» Work item: Once the line containing "path. I typically" has been printed, stop; print every line before it exactly, starting at the top of the material below.

» Dataset entries:
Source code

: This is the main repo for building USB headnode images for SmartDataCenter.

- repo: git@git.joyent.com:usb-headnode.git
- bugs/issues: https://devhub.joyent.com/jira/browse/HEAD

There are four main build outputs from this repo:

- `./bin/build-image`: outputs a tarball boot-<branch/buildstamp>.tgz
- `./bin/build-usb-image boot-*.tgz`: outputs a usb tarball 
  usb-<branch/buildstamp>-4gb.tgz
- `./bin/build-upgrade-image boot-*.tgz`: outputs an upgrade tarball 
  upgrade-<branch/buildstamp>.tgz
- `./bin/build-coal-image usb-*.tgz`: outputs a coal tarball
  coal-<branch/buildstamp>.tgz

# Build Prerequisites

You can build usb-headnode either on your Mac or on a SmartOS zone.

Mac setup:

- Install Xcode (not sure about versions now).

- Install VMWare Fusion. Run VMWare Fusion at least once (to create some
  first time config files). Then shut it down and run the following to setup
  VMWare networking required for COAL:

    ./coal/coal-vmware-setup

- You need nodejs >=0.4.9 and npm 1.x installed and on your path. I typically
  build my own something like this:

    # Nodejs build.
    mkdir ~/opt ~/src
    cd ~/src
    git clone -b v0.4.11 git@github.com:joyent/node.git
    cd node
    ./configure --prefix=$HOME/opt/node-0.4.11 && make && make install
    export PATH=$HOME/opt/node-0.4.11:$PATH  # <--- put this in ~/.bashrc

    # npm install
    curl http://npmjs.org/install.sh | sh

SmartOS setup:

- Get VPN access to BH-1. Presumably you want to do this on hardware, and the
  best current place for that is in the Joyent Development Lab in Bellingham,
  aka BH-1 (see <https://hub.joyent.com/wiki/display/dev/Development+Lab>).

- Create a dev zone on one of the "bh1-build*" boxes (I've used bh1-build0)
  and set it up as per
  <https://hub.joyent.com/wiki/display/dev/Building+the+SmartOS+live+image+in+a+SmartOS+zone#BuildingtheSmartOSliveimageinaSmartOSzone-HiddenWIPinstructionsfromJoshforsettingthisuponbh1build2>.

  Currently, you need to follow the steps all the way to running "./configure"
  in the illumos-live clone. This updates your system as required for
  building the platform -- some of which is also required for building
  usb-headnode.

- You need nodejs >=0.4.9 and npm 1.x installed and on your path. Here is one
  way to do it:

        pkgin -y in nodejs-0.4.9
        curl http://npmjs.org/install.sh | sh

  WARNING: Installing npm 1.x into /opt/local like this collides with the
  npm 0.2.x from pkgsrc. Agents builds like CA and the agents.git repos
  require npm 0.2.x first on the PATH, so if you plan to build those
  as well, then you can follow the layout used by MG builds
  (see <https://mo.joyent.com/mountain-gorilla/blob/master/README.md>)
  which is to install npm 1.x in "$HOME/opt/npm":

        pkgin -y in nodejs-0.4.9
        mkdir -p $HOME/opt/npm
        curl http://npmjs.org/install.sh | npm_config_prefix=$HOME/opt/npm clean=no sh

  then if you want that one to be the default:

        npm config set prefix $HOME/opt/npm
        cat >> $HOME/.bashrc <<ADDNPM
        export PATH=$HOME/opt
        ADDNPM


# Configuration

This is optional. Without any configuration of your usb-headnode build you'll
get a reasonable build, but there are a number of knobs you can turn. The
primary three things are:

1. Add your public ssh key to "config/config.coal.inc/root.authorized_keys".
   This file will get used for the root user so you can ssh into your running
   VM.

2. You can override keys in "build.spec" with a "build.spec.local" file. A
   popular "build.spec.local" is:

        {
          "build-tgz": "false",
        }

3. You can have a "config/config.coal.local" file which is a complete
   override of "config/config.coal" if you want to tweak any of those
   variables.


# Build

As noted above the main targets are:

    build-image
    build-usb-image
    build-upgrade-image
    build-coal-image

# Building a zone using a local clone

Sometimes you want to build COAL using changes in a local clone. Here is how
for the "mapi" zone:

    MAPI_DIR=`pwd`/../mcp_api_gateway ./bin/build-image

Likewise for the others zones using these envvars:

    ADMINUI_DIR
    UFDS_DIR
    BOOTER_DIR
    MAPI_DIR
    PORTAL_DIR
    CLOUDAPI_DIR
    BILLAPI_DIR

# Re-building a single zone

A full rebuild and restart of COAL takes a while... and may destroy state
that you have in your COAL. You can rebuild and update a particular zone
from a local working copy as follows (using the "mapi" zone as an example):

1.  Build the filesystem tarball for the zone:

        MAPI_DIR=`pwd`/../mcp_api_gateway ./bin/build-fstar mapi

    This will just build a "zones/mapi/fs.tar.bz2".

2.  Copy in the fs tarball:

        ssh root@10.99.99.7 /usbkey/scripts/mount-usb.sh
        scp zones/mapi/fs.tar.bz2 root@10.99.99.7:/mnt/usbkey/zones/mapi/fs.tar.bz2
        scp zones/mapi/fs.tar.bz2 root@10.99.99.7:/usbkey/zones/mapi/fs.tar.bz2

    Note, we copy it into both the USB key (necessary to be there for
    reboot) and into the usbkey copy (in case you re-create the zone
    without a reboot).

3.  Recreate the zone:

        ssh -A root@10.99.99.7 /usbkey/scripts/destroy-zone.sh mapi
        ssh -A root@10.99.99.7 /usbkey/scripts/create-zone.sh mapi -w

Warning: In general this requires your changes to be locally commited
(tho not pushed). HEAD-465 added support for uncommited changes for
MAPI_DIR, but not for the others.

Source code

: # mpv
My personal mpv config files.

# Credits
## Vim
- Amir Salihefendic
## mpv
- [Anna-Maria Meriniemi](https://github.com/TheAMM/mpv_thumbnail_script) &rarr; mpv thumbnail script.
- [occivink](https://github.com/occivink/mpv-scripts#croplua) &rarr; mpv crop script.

» Worked solution:
Source code

: This is the main repo for building USB headnode images for SmartDataCenter.

- repo: git@git.joyent.com:usb-headnode.git
- bugs/issues: https://devhub.joyent.com/jira/browse/HEAD

There are four main build outputs from this repo:

- `./bin/build-image`: outputs a tarball boot-<branch/buildstamp>.tgz
- `./bin/build-usb-image boot-*.tgz`: outputs a usb tarball 
  usb-<branch/buildstamp>-4gb.tgz
- `./bin/build-upgrade-image boot-*.tgz`: outputs an upgrade tarball 
  upgrade-<branch/buildstamp>.tgz
- `./bin/build-coal-image usb-*.tgz`: outputs a coal tarball
  coal-<branch/buildstamp>.tgz

# Build Prerequisites

You can build usb-headnode either on your Mac or on a SmartOS zone.

Mac setup:

- Install Xcode (not sure about versions now).

- Install VMWare Fusion. Run VMWare Fusion at least once (to create some
  first time config files). Then shut it down and run the following to setup
  VMWare networking required for COAL:

    ./coal/coal-vmware-setup

- You need nodejs >=0.4.9 and npm 1.x installed and on your path. I typically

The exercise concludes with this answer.